Modelplane Modelplane docs

InferenceClass Custom Resource

Hardware recipe defining GPU type, count, and provisioning for a node pool.

Concept guide: Define Hardware Classes →

#Metadata

API version
modelplane.ai/v1alpha1
Kind
InferenceClass
Scope
Cluster
Short names
icl

#Example

Manifest
apiVersion: modelplane.ai/v1alpha1
kind: InferenceClass
metadata:
  name: gke-l4-1x-g2
spec:
  description: "GKE g2-standard-8, 1x NVIDIA L4"
  provisioning:
    provider: GKE
    gke:
      machineType: g2-standard-8
      diskSizeGb: 100
      accelerator:
        type: nvidia-l4
        count: 1
  devices:
    - name: gpu
      claim: DRA
      driver: gpu.nvidia.com
      deviceClassName: gpu.nvidia.com
      count: 1
      attributes:
        architecture: { string: Ada Lovelace }
      capacity:
        memory: { value: "23034Mi" }

#Spec

# description optional string

Human-readable description of the class.

# devices required object[] 1–16 items
# attributes optional map[string]object

DRA-style typed attributes for this device. Keys are bare names (e.g. architecture); the domain comes from the device’s driver. Each value sets exactly one typed field.

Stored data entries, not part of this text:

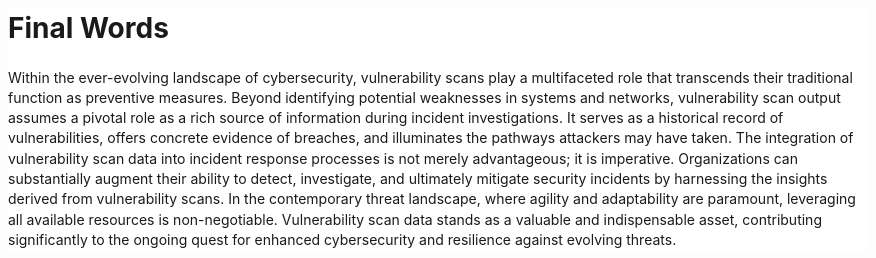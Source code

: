 # Final Words

Within the ever-evolving landscape of cybersecurity, vulnerability scans
play a multifaceted role that transcends their traditional function as
preventive measures. Beyond identifying potential weaknesses in systems
and networks, vulnerability scan output assumes a pivotal role as a rich
source of information during incident investigations. It serves as a
historical record of vulnerabilities, offers concrete evidence of
breaches, and illuminates the pathways attackers may have taken. The
integration of vulnerability scan data into incident response processes
is not merely advantageous; it is imperative. Organizations can
substantially augment their ability to detect, investigate, and
ultimately mitigate security incidents by harnessing the insights
derived from vulnerability scans. In the contemporary threat landscape,
where agility and adaptability are paramount, leveraging all available
resources is non-negotiable. Vulnerability scan data stands as a
valuable and indispensable asset, contributing significantly to the
ongoing quest for enhanced cybersecurity and resilience against evolving
threats.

# capacity optional map[string]object

DRA-style capacity quantities for this device. Keys are bare names (e.g. memory); values are Kubernetes Quantities.

# claim optional enum: DRA | Synthetic default: DRA

How Modelplane treats this device. DRA emits it as a request in a ResourceClaim, so DRA binds a matching device to the pod at admission time; use it for hardware a real DRA driver exposes. Synthetic describes the device for fleet scheduling only and never claims it; use it for hardware that matters for placement but has no DRA driver yet, like an InfiniBand fabric.

# count optional integer 1–64 default: 1

How many of this device a node has.

# deviceClassName optional string 1–253 chars

Name of the cluster-scoped DRA DeviceClass to claim this device through. Required for claim: DRA devices; the DRA driver install creates the DeviceClass (e.g. gpu.nvidia.com). Ignored for Synthetic devices.

# driver required string 1–253 chars

DRA driver that owns this device (e.g. gpu.nvidia.com). Becomes the attribute/capacity domain a nodeSelector reads as device.attributes[""]..

# name required string 1–63 chars

Name of this device within the class (e.g. gpu, nic).

# provisioning optional object

How to provision a node pool of this class. Omit for classes that describe BYO node pools that already exist.

# eks optional object
# accelerator required object

GPU accelerator to attach when provisioning the node group. Provisioning input only: the scheduler matches against spec.devices, not this block.

# count required integer 1–16
# type required string 1–63 chars

GPU accelerator type (e.g. nvidia-a10g, nvidia-h100). Informational - reported on the consuming InferenceCluster’s status.

# diskSizeGb optional integer ≥ 10 default: 100
# instanceType required string ≥ 1 chars

EC2 instance type (e.g. g6.xlarge, p4d.24xlarge). The instance family determines the GPU model; the accelerator block below is informational.

# gke optional object
# accelerator required object

GPU accelerator to attach when provisioning the node pool. Provisioning input only: the scheduler matches against spec.devices, not this block, so count here is the GCP machine’s GPU count and need not be restated in devices.

# count required integer 1–16
# type required string 1–63 chars

GPU accelerator type passed to GCP (e.g. nvidia-l4, nvidia-h100-80gb).

# diskSizeGb optional integer ≥ 10 default: 100
# machineType required string ≥ 1 chars
# provider required enum: GKE | EKS

#Status

# conditions optional object[]